L’étude du sommeil est une science en plein évolution. Notre connaissance des mécanismes du sommeil est relativement récente. Jusqu’à il y a peu, l’essentiel de la recherche portait sur les troubles du sommeil et les problèmes associés. Il a été montré que le sommeil se décomposait en plusieurs phases. Chacune d’elles joue un rôle déterminant dans le processus global.

Les informations ci-dessous ne sont qu’une présentation très sommaire de ces phases et de leur fonction dans le processus du sommeil.

Phases 1 et 2 : états transitoires

Au cours de ces phases, le corps et l’esprit s’endorment et se préparent aux phases plus profondes du sommeil. Lorsque nous commençons à nous endormir, nous éprouvons une légère impression d’assoupissement, accompagnée d’une réduction de la vigilance. Durant les deux premières phases, nous sommes facilement réveillés par le bruit, l’absence de confort, la température ou autres phénomènes survenant dans l’environnement proche.

Quand un dormeur se tourne et se retourne pendant son sommeil, il repasse généralement par ces deux premières étapes. Si cela se produit au milieu de la nuit et qu’il y a du bruit, par exemple, il se peut que le dormeur se réveille et redevienne parfaitement conscient.

Toute période de réveil inférieure à 90 secondes est considérée comme un micro-éveil. Un trop grand nombre de micro-éveils peut être un sérieux obstacle au sommeil et conduire à des troubles plus graves.
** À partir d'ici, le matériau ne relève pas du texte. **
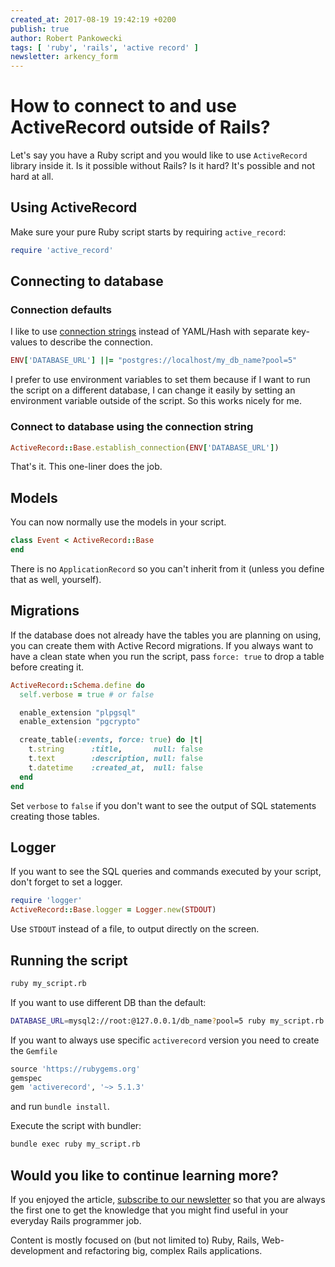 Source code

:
 ```yaml
---
created_at: 2017-08-19 19:42:19 +0200
publish: true
author: Robert Pankowecki
tags: [ 'ruby', 'rails', 'active record' ]
newsletter: arkency_form
---
```


# How to connect to and use ActiveRecord outside of Rails?

Let's say you have a Ruby script and you would like to use `ActiveRecord` library inside it. Is it possible without Rails? Is it hard? It's possible and not hard at all.

<!-- more -->

## Using ActiveRecord

Make sure your pure Ruby script starts by requiring `active_record`:

```ruby
require 'active_record'
```

## Connecting to database

### Connection defaults

I like to use [connection strings](/database-url-examples-for-rails-db-connection-strings/) instead of YAML/Hash with separate key-values to describe the connection.

```ruby
ENV['DATABASE_URL'] ||= "postgres://localhost/my_db_name?pool=5"
```

I prefer to use environment variables to set them because if I want to run the script on a different database, I can change it easily by setting an environment variable outside of the script. So this works nicely for me.

### Connect to database using the connection string

```ruby
ActiveRecord::Base.establish_connection(ENV['DATABASE_URL'])
```

That's it. This one-liner does the job.

## Models

You can now normally use the models in your script.

```ruby
class Event < ActiveRecord::Base
end
```

There is no `ApplicationRecord` so you can't inherit from it (unless you define that as well, yourself).

## Migrations

If the database does not already have the tables you are planning on using, you can create them with Active Record migrations. If you always want to have a clean state when you run the script, pass `force: true` to drop a table before creating it.

```ruby
ActiveRecord::Schema.define do
  self.verbose = true # or false

  enable_extension "plpgsql"
  enable_extension "pgcrypto"

  create_table(:events, force: true) do |t|
    t.string      :title,       null: false
    t.text        :description, null: false
    t.datetime    :created_at,  null: false
  end
end
```

Set `verbose` to `false` if you don't want to see the output of SQL statements creating those tables.

## Logger

If you want to see the SQL queries and commands executed by your script, don't forget to set a logger.

```ruby
require 'logger'
ActiveRecord::Base.logger = Logger.new(STDOUT)
```

Use `STDOUT` instead of a file, to output directly on the screen.

## Running the script

```bash
ruby my_script.rb
```

If you want to use different DB than the default:

```bash
DATABASE_URL=mysql2://root:@127.0.0.1/db_name?pool=5 ruby my_script.rb
```

If you want to always use specific `activerecord` version you need to create the `Gemfile`

```ruby
source 'https://rubygems.org'
gemspec
gem 'activerecord', '~> 5.1.3'
```

and run `bundle install`.

Execute the script with bundler:

```bash
bundle exec ruby my_script.rb
```

## Would you like to continue learning more?

If you enjoyed the article, [subscribe to our newsletter](http://arkency.com/newsletter) so that you are always the first one to get the knowledge that you might find useful in your
everyday Rails programmer job.

Content is mostly focused on (but not limited to) Ruby, Rails, Web-development and refactoring big, complex Rails applications.
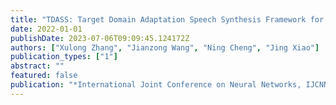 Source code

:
 ```yaml
---
title: "TDASS: Target Domain Adaptation Speech Synthesis Framework for Multi-speaker Low-Resource TTS"
date: 2022-01-01
publishDate: 2023-07-06T09:09:45.124172Z
authors: ["Xulong Zhang", "Jianzong Wang", "Ning Cheng", "Jing Xiao"]
publication_types: ["1"]
abstract: ""
featured: false
publication: "*International Joint Conference on Neural Networks, IJCNN 2022, Padua, Italy, July 18-23, 2022*"
---
```


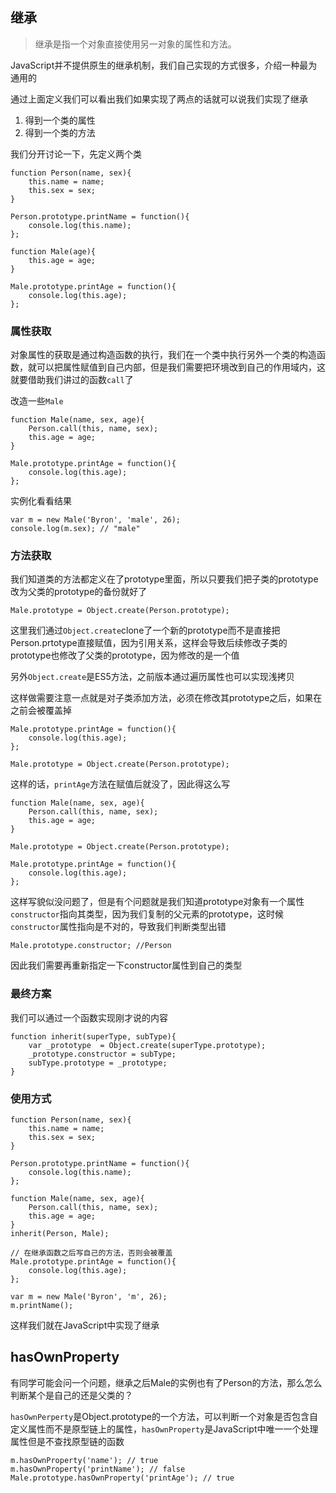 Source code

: ## 继承

> 继承是指一个对象直接使用另一对象的属性和方法。

JavaScript并不提供原生的继承机制，我们自己实现的方式很多，介绍一种最为通用的

通过上面定义我们可以看出我们如果实现了两点的话就可以说我们实现了继承

1.  得到一个类的属性
2.  得到一个类的方法

我们分开讨论一下，先定义两个类

```
function Person(name, sex){
    this.name = name;
    this.sex = sex;
}

Person.prototype.printName = function(){
    console.log(this.name);
};

function Male(age){
    this.age = age;
}

Male.prototype.printAge = function(){
    console.log(this.age);
};

```

### 属性获取

对象属性的获取是通过构造函数的执行，我们在一个类中执行另外一个类的构造函数，就可以把属性赋值到自己内部，但是我们需要把环境改到自己的作用域内，这就要借助我们讲过的函数`call`了

改造一些`Male`

```
function Male(name, sex, age){
    Person.call(this, name, sex);
    this.age = age;
}

Male.prototype.printAge = function(){
    console.log(this.age);
};

```

实例化看看结果

```
var m = new Male('Byron', 'male', 26);
console.log(m.sex); // "male"

```

### 方法获取

我们知道类的方法都定义在了prototype里面，所以只要我们把子类的prototype改为父类的prototype的备份就好了

```
Male.prototype = Object.create(Person.prototype);

```

这里我们通过`Object.create`clone了一个新的prototype而不是直接把Person.prtotype直接赋值，因为引用关系，这样会导致后续修改子类的prototype也修改了父类的prototype，因为修改的是一个值

另外`Object.create`是ES5方法，之前版本通过遍历属性也可以实现浅拷贝

这样做需要注意一点就是对子类添加方法，必须在修改其prototype之后，如果在之前会被覆盖掉

```
Male.prototype.printAge = function(){
    console.log(this.age);
};

Male.prototype = Object.create(Person.prototype);

```

这样的话，`printAge`方法在赋值后就没了，因此得这么写

```
function Male(name, sex, age){
    Person.call(this, name, sex);
    this.age = age;
}

Male.prototype = Object.create(Person.prototype);

Male.prototype.printAge = function(){
    console.log(this.age);
};

```

这样写貌似没问题了，但是有个问题就是我们知道prototype对象有一个属性`constructor`指向其类型，因为我们复制的父元素的prototype，这时候`constructor`属性指向是不对的，导致我们判断类型出错

```
Male.prototype.constructor; //Person

```

因此我们需要再重新指定一下constructor属性到自己的类型

### 最终方案

我们可以通过一个函数实现刚才说的内容

```
function inherit(superType, subType){
    var _prototype  = Object.create(superType.prototype);
    _prototype.constructor = subType;
    subType.prototype = _prototype;
}

```

### 使用方式

```
function Person(name, sex){
    this.name = name;
    this.sex = sex;
}

Person.prototype.printName = function(){
    console.log(this.name);
};    

function Male(name, sex, age){
    Person.call(this, name, sex);
    this.age = age;
}
inherit(Person, Male);

// 在继承函数之后写自己的方法，否则会被覆盖
Male.prototype.printAge = function(){
    console.log(this.age);
};

var m = new Male('Byron', 'm', 26);
m.printName();

```

这样我们就在JavaScript中实现了继承

## hasOwnProperty

有同学可能会问一个问题，继承之后Male的实例也有了Person的方法，那么怎么判断某个是自己的还是父类的？

`hasOwnPerperty`是Object.prototype的一个方法，可以判断一个对象是否包含自定义属性而不是原型链上的属性，`hasOwnProperty`是JavaScript中唯一一个处理属性但是不查找原型链的函数

```
m.hasOwnProperty('name'); // true
m.hasOwnProperty('printName'); // false
Male.prototype.hasOwnProperty('printAge'); // true

```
Phases 3 et 4 : sommeil profond.

Le corps entame la maintenance requise par l’organisme.

C’est alors qu’a lieu la production d’hormones destinées, entre autres fonctions, à guérir et à soulager la douleur. Il s’agit de la partie paisible et reposante du sommeil, qui agit favorablement sur les niveaux de vigilance et d’énergie.

Sommeil paradoxal

Le sommeil paradoxal correspond à la phase de sommeil la plus profonde. Le dormeur commence à rêver. L’organisme produit les hormones qui empêchent le dormeur de bouger et de reproduire les mouvements vécus pendant ses rêves.

Il existe un trouble appelé trouble du sommeil paradoxal, où l’organisme est incapable de fabriquer ces hormones. Le dormeur peut alors être atteint de somnambulisme et aller jusqu’à enjamber la fenêtre. Ces troubles peuvent avoir des conséquences très graves.

C’est également pendant le sommeil paradoxal que la mémoire se consolide. Il est essentiel que le sommeil profond ait une durée appropriée pour que l’acuité mentale et la mémoire fonctionnelle soient préservées.

Modèles du sommeil

Les modèles du sommeil définissent le rythme du sommeil. Un modèle se décompose en cycles, d’une durée totale de 90 minutes environ.

Un dormeur classique aura ainsi cinq cycles pendant une nuit de huit heures. Le premier cycle correspond aux 15 à 20 minutes requises pour accéder à la phase 2 du sommeil, puis se compose de périodes plus longues pendant les phases 2, 3 et 4. Dans le premier cycle, le sommeil paradoxal peut ne pas dépasser cinq minutes. Au fur et à mesure de la progression de la nuit, le modèle évolue et inclut un sommeil paradoxal de plus longue durée.

Le cinquième cycle représente environ 40 % du sommeil paradoxal total d’une nuit. Comme vous pouvez le remarquer, le dernier cycle de la nuit se compose d’une part de sommeil paradoxal supérieure à celle des autres cycles.

Une personne qui ne dort habituellement que six heures ne connaît que quatre cycles par nuit et se trouve ainsi privée d’une part importante du sommeil paradoxal indispensable pour qu’elle se comporte au maximum de ses capacités.